Assignment
The expected output is each line in the data below that includes the string "order".

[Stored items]
* * * * *

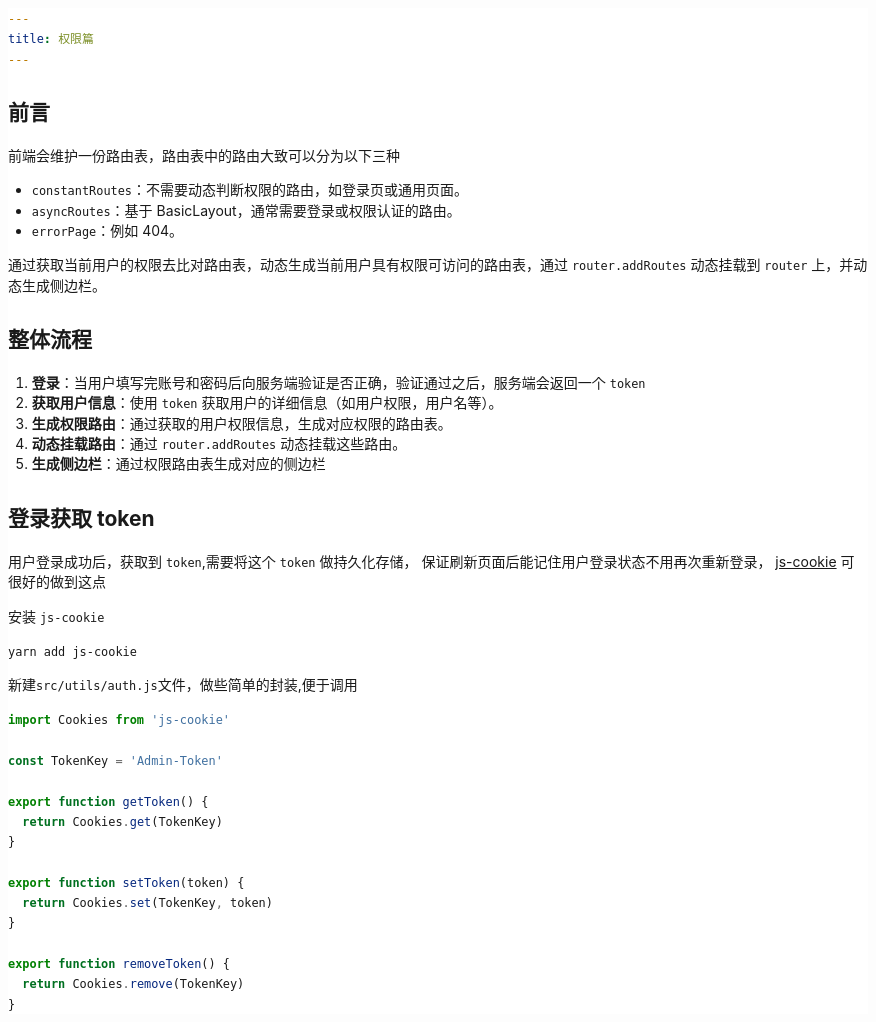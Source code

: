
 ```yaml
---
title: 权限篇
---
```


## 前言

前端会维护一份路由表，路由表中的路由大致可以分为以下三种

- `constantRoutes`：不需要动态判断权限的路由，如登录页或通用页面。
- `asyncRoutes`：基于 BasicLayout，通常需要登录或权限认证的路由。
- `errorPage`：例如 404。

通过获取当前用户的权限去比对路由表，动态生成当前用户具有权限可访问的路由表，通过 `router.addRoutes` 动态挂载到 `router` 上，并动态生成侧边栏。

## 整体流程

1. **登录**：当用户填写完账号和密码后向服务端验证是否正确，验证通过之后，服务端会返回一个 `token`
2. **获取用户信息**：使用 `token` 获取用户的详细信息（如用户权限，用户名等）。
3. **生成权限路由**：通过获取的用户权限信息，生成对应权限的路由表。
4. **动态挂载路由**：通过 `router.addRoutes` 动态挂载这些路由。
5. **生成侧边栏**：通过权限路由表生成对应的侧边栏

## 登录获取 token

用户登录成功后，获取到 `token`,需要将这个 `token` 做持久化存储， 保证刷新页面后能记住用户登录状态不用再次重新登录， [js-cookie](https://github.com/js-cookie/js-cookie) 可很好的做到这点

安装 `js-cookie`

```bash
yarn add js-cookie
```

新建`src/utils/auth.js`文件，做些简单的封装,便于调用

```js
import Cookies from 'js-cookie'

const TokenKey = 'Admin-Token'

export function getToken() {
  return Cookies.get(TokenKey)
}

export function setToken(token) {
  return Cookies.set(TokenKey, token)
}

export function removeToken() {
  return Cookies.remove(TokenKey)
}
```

* * * * *

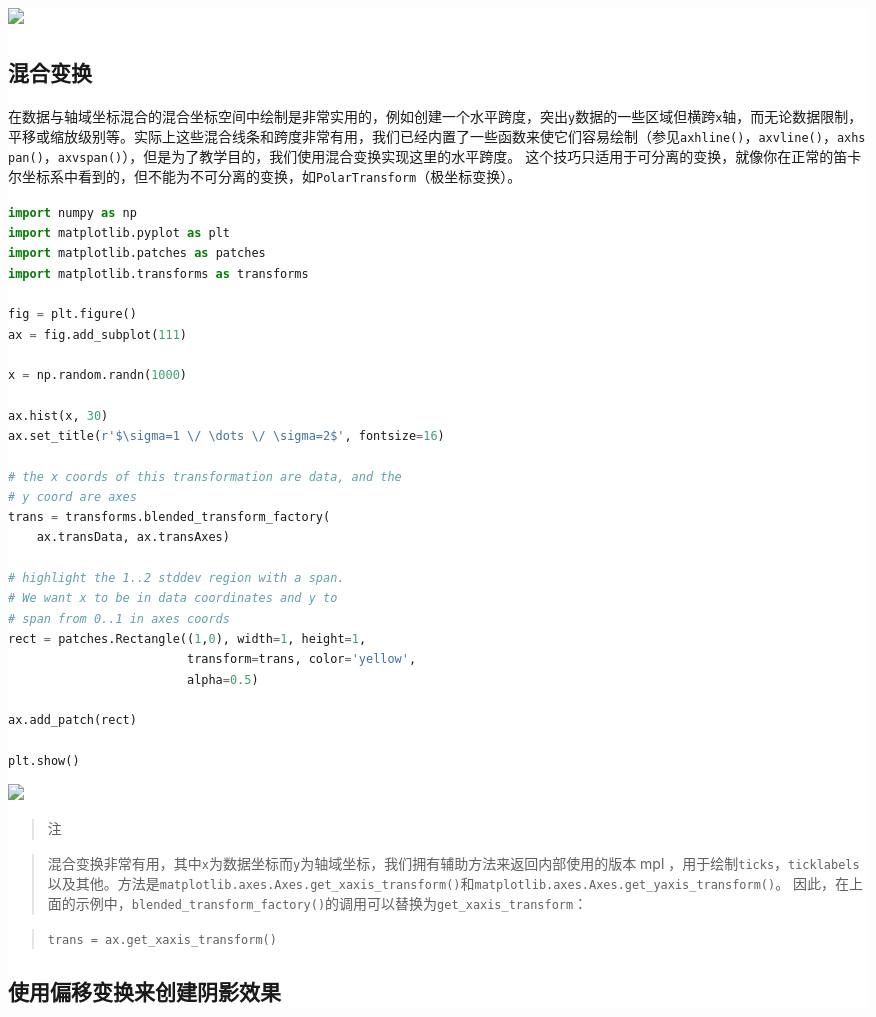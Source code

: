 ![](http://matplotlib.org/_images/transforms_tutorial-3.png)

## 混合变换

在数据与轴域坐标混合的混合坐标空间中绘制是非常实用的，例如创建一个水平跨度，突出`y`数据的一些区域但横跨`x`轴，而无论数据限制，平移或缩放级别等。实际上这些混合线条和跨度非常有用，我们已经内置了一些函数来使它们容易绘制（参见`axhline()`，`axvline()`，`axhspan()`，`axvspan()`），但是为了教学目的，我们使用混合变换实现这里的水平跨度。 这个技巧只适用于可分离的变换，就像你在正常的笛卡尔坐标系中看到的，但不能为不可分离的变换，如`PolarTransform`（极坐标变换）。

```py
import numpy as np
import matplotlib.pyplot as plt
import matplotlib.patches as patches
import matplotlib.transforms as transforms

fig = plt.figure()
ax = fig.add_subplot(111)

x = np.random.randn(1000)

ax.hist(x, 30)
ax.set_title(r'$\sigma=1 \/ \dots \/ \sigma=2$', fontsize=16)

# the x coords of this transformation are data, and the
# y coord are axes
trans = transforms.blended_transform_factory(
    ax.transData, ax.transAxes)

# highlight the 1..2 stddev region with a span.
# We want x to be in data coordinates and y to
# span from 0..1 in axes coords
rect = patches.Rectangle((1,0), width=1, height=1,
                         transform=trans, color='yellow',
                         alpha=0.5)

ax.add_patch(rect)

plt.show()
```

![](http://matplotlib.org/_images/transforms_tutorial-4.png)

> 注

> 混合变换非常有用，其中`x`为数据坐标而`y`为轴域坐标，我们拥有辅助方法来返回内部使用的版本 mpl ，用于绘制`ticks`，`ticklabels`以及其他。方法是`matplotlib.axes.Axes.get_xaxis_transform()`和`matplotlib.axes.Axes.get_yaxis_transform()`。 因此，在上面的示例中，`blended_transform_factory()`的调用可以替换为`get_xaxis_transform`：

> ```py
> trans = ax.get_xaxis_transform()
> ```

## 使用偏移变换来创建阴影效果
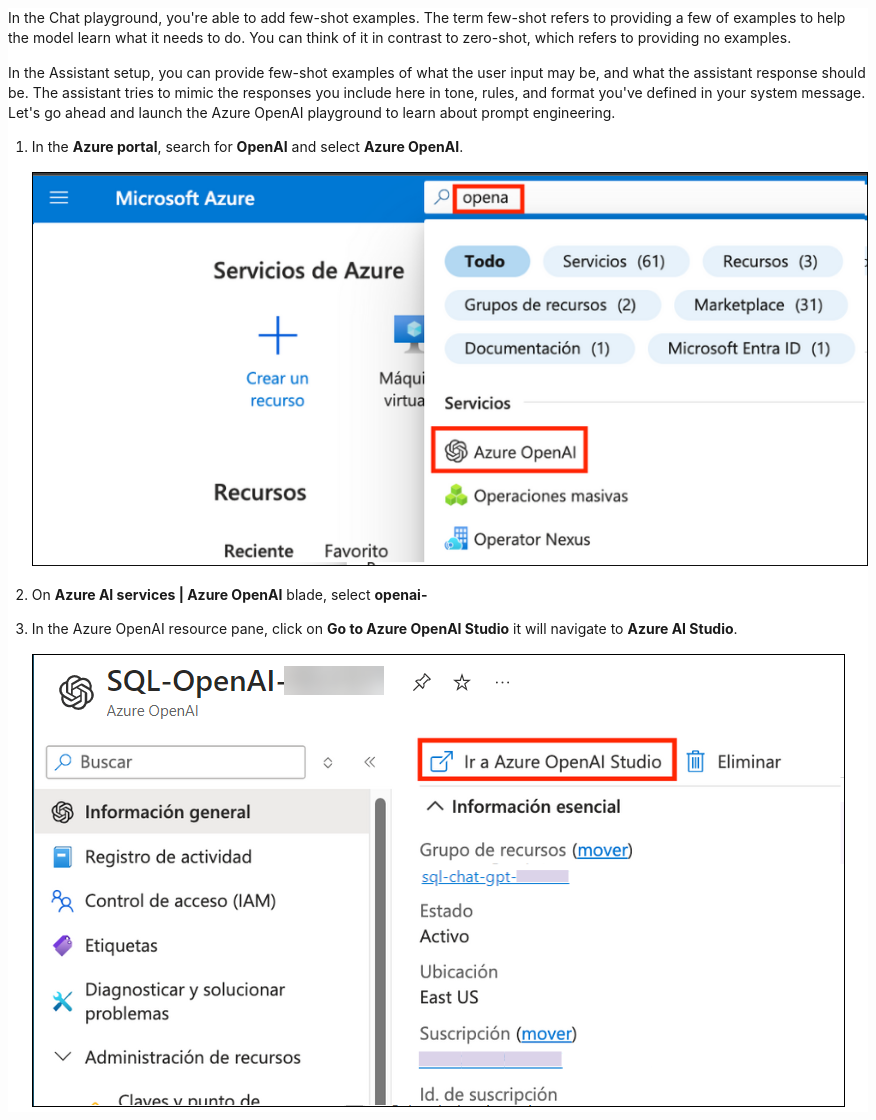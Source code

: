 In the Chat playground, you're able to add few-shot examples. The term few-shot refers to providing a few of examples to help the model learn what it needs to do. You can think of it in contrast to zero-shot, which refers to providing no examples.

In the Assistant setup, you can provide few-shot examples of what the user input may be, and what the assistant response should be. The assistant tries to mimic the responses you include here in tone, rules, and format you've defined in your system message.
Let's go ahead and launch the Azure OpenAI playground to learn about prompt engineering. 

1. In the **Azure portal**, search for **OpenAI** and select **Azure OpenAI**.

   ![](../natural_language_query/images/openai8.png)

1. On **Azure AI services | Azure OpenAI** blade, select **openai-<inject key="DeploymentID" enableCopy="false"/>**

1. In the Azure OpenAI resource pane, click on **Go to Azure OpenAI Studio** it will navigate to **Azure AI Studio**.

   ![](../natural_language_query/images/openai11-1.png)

* * * * *

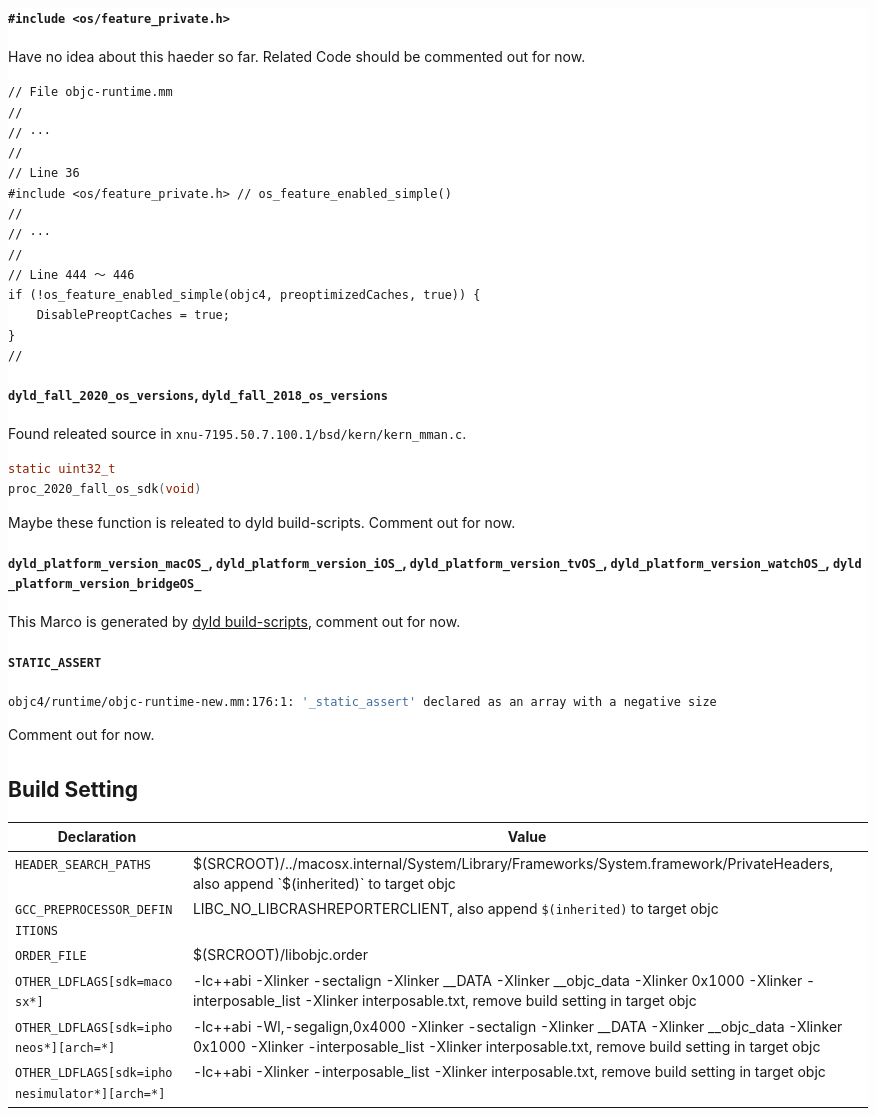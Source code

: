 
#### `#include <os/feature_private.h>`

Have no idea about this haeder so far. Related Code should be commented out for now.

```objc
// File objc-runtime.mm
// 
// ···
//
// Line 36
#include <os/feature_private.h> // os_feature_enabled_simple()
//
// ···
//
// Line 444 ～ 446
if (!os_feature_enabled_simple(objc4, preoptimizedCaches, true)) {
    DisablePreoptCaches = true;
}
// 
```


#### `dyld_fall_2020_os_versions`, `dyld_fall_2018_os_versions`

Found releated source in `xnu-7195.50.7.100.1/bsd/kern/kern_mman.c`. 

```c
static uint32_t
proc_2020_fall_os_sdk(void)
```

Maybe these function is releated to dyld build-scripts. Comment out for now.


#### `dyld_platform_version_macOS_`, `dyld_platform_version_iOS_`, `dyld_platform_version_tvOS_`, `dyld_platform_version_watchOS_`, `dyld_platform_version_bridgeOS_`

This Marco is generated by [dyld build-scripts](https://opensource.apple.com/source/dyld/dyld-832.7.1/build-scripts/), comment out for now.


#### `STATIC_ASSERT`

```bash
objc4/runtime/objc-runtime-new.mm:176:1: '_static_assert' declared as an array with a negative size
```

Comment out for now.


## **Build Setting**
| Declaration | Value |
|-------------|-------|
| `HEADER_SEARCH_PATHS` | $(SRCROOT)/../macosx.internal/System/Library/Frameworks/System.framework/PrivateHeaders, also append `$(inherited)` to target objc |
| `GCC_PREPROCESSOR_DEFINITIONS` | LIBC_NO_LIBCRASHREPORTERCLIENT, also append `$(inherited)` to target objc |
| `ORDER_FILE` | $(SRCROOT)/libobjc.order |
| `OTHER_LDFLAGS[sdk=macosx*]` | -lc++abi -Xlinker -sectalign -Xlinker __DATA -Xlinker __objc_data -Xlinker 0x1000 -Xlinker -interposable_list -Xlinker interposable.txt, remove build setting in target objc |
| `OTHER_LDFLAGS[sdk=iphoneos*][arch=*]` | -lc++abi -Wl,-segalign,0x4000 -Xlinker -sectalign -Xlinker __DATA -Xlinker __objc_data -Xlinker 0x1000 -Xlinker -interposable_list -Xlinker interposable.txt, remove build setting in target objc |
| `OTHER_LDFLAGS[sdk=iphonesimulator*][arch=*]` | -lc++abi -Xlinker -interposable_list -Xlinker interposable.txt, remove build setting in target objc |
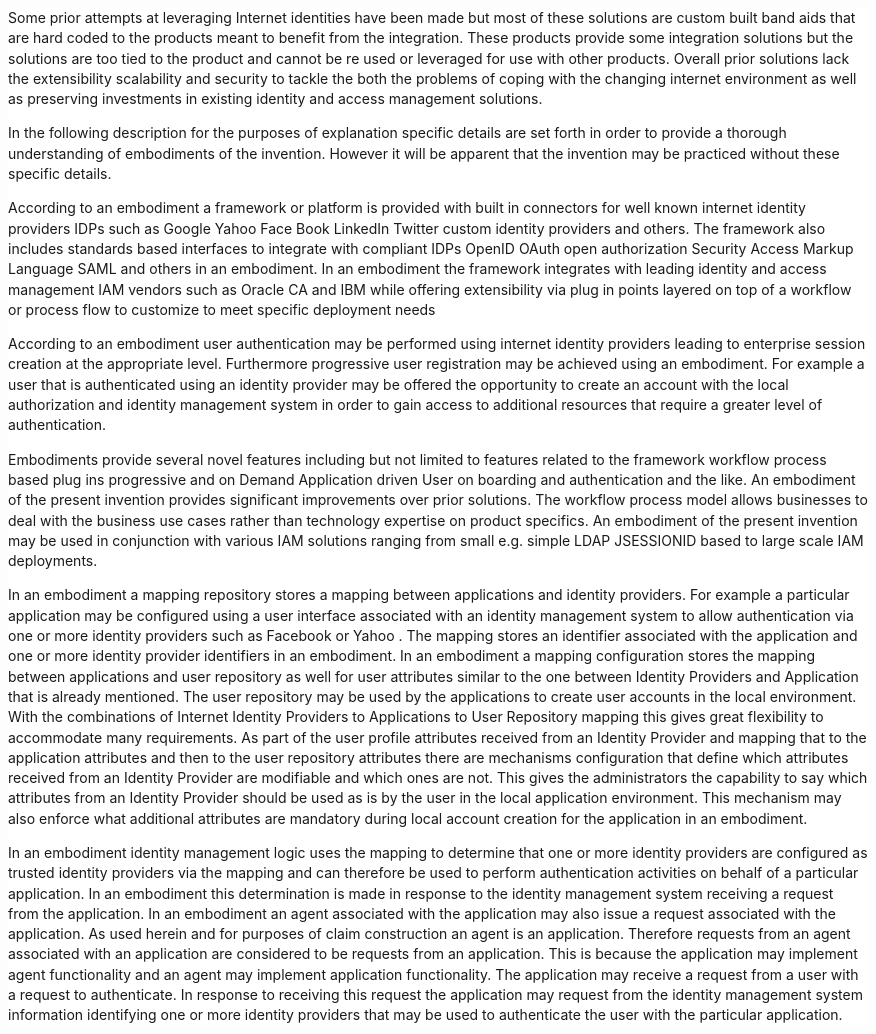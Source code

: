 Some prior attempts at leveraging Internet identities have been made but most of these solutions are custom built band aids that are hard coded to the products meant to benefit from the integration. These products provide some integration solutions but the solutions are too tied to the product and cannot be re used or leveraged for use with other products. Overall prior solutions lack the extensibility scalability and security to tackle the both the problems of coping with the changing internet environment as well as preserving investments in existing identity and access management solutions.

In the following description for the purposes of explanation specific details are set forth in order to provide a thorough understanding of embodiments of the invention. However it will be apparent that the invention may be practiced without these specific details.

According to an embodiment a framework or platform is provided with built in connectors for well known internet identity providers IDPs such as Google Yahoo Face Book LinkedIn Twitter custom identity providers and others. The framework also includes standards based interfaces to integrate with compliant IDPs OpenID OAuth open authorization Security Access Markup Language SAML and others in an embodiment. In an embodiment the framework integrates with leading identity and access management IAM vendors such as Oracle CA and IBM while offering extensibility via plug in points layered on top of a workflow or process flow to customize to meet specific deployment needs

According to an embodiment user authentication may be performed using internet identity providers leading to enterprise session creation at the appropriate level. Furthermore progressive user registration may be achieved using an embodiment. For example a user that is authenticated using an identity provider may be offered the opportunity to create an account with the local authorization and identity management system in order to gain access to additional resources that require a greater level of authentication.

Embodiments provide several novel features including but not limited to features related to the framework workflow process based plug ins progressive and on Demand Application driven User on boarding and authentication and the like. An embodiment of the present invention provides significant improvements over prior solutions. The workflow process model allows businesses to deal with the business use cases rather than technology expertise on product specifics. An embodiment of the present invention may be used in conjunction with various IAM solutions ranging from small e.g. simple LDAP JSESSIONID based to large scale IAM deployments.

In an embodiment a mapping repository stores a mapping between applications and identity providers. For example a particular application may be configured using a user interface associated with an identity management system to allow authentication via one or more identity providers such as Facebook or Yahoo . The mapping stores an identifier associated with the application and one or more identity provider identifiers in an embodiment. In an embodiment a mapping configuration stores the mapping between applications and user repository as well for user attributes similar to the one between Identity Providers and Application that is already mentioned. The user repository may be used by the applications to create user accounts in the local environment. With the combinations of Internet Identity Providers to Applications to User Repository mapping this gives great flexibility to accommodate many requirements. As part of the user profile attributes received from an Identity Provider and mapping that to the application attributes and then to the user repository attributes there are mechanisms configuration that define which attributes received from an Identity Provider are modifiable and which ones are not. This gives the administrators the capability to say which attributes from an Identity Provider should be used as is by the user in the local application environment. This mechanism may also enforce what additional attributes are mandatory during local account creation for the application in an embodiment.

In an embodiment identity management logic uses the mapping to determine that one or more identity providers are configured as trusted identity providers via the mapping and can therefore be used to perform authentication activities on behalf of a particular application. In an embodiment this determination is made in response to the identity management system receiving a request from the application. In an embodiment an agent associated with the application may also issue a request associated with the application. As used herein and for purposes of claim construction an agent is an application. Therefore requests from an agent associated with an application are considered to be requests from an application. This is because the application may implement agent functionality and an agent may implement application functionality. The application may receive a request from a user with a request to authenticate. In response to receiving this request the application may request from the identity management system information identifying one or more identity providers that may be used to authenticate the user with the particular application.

* * * * *

Answer to this exercise
| `ORDER_FILE` | $(SRCROOT)/libobjc.order |
In the following description for the purposes of explanation specific details are set forth in order to provide a thorough understanding of embodiments of the invention. However it will be apparent that the invention may be practiced without these specific details.
According to an embodiment user authentication may be performed using internet identity providers leading to enterprise session creation at the appropriate level. Furthermore progressive user registration may be achieved using an embodiment. For example a user that is authenticated using an identity provider may be offered the opportunity to create an account with the local authorization and identity management system in order to gain access to additional resources that require a greater level of authentication.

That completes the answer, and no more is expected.